#### [EXERCISE GOAL]
The reply has to be a number alone, equal to how many lines in the entries below hold the string "entity".

#### [Saved entries]

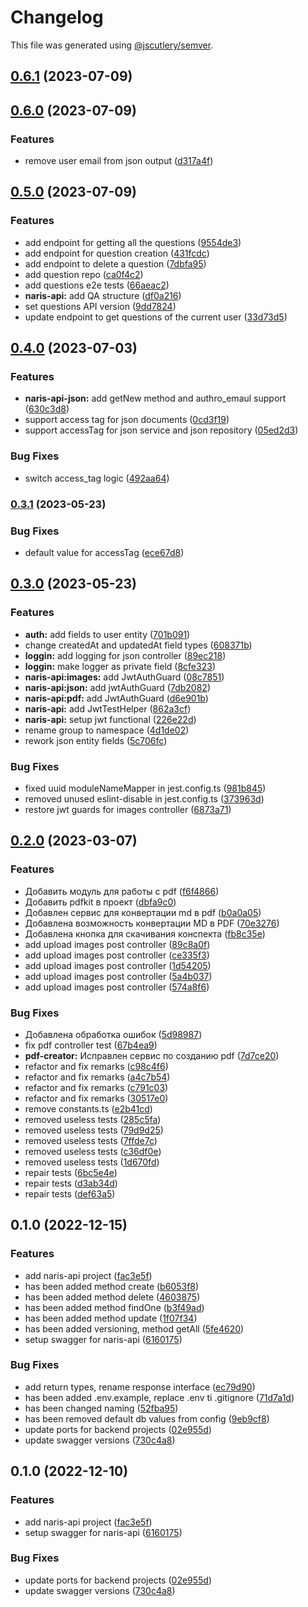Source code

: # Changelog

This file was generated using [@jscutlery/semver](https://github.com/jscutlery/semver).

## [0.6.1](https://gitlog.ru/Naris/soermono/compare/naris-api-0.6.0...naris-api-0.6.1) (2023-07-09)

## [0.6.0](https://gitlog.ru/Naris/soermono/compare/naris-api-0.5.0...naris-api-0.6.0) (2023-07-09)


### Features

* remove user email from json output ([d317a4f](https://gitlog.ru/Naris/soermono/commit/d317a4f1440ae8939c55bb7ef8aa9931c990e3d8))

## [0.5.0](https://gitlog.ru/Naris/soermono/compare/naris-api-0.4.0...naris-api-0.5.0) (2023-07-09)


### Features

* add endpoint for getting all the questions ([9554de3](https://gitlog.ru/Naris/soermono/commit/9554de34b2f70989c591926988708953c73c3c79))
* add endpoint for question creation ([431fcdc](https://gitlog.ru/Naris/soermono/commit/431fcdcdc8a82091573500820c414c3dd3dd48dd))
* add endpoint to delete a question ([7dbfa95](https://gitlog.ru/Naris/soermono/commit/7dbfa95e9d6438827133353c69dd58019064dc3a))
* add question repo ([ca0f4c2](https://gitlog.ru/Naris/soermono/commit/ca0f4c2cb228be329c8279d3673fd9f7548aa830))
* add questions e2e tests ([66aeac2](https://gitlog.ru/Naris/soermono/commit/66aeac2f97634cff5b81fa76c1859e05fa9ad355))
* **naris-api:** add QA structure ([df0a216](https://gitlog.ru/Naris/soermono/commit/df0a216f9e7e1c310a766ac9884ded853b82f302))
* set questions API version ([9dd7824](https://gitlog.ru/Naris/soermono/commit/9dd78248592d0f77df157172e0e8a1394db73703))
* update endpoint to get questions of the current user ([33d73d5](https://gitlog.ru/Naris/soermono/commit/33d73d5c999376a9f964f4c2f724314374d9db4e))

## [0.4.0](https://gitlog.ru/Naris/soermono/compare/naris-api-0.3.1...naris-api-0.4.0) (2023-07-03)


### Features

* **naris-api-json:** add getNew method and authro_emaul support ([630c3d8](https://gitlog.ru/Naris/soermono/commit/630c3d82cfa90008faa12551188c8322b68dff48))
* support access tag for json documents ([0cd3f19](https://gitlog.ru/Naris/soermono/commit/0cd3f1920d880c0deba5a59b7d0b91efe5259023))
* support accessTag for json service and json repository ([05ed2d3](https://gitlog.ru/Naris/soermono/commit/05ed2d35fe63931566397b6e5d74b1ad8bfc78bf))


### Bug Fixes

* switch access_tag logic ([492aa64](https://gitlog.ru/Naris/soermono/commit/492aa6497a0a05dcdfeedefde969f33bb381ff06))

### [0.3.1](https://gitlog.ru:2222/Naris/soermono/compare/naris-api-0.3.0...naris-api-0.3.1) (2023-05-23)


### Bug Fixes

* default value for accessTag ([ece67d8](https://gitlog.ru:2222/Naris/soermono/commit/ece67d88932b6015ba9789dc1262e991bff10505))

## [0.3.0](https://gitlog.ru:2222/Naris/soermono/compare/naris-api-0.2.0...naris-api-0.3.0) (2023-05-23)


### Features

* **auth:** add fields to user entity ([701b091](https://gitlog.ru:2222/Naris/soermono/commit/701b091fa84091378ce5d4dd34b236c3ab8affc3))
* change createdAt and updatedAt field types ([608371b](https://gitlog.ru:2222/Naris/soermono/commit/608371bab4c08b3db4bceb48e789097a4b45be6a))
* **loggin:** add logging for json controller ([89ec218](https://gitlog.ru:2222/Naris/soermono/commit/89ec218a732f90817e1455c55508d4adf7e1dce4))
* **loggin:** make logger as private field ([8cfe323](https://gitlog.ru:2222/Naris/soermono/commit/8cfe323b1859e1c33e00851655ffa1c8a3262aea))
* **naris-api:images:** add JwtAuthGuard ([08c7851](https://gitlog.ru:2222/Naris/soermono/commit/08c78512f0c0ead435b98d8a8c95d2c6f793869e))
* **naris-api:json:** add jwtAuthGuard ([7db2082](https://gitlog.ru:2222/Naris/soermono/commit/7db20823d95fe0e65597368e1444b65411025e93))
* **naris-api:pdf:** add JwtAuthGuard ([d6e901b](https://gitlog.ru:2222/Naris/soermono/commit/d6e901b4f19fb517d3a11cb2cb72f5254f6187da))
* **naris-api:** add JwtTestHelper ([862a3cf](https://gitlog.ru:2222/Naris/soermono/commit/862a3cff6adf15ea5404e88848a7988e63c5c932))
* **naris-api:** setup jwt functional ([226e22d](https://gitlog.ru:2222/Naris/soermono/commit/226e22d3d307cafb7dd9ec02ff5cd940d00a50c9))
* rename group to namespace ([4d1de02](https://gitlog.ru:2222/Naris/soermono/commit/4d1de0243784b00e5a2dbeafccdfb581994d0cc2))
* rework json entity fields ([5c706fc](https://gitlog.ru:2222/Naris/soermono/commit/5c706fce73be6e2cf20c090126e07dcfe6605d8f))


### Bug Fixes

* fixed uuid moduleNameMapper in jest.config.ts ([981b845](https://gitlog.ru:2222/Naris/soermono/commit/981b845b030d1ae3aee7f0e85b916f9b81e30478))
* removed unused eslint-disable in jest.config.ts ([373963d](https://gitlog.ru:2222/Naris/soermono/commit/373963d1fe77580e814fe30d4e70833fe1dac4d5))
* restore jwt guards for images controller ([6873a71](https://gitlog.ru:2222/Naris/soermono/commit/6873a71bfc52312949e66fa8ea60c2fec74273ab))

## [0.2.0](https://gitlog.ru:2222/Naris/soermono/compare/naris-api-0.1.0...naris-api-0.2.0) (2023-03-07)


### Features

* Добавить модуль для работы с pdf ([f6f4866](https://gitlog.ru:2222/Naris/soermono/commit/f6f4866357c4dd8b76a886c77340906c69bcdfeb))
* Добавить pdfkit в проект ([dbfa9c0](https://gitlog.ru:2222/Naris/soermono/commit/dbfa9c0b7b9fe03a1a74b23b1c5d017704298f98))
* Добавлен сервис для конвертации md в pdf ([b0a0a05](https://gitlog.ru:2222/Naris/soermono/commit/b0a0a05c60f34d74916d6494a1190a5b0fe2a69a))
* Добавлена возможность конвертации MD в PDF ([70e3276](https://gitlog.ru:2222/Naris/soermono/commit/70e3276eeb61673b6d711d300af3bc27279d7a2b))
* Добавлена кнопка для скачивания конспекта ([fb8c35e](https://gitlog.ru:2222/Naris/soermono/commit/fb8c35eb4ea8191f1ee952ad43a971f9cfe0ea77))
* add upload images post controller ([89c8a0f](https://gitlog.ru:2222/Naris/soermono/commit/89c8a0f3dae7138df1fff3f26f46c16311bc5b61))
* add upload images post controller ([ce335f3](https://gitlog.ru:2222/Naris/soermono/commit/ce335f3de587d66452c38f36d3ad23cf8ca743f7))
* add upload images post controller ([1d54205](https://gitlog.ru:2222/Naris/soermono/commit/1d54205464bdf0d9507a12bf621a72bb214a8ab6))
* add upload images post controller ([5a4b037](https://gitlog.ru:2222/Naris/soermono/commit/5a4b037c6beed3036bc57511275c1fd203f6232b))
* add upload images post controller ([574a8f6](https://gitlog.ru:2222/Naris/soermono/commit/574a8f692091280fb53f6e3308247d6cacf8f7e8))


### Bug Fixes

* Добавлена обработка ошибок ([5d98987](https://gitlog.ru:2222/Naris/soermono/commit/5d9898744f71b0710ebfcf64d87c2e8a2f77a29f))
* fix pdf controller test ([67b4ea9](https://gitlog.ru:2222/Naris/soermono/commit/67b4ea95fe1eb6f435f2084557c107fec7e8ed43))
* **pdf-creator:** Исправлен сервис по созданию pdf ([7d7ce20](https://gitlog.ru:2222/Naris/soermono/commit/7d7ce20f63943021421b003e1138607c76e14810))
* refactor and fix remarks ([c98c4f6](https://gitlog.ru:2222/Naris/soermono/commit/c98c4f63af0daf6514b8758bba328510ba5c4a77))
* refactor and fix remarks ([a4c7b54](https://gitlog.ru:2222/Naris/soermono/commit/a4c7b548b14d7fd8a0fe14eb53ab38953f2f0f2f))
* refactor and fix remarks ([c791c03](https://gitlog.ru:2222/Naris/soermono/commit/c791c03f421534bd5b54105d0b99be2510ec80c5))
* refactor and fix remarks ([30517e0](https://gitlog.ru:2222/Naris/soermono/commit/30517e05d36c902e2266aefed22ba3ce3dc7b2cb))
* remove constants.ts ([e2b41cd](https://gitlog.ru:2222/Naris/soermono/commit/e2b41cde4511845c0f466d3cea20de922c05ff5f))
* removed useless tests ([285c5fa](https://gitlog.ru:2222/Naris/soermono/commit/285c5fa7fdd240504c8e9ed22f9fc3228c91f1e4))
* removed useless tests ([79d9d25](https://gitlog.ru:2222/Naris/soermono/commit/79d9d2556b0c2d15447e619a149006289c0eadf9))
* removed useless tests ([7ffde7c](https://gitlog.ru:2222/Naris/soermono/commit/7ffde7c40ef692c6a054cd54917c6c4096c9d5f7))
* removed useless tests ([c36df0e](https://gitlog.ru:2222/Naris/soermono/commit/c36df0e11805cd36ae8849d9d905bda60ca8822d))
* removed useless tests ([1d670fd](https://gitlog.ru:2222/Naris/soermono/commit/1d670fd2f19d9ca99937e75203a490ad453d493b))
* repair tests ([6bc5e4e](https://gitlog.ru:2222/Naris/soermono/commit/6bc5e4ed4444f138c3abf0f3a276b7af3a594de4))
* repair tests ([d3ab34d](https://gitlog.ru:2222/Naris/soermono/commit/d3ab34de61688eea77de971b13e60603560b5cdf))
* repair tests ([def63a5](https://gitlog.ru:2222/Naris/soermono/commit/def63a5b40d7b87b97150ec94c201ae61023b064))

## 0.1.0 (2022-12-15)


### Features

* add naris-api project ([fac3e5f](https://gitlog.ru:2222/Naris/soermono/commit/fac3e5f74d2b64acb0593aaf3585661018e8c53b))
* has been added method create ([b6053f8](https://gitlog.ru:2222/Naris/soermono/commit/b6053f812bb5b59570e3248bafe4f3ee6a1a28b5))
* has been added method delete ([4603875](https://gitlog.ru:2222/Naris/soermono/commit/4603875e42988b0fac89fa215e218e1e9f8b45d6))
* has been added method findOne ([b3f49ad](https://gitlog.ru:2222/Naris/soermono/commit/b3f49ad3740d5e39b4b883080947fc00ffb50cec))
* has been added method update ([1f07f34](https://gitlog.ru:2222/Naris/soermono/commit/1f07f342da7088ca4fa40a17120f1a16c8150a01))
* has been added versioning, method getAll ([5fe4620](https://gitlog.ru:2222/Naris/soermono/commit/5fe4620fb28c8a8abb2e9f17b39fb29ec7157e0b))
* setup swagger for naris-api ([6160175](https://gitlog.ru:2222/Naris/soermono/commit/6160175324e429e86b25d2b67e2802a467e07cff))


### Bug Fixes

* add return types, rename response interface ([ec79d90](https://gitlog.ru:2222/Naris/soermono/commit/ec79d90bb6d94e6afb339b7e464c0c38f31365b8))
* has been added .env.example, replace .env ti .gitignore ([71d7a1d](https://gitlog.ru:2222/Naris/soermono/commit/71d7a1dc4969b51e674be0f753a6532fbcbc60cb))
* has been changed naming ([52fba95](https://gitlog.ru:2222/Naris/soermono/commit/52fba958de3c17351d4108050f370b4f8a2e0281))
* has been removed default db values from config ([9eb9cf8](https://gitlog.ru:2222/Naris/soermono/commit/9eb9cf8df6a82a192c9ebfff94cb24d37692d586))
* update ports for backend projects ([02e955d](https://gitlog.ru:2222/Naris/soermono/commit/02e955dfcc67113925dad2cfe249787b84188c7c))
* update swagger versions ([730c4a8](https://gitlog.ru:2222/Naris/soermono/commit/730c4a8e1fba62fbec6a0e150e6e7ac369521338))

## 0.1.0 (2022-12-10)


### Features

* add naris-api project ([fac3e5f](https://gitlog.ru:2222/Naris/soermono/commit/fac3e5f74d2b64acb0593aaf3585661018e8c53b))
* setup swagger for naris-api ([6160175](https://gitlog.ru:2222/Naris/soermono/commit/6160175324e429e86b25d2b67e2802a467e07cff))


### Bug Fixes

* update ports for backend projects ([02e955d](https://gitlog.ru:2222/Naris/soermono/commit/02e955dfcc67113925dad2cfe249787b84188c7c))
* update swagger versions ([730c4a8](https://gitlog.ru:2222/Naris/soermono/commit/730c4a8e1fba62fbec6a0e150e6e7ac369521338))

#### [THE COMPLETED TASK]
2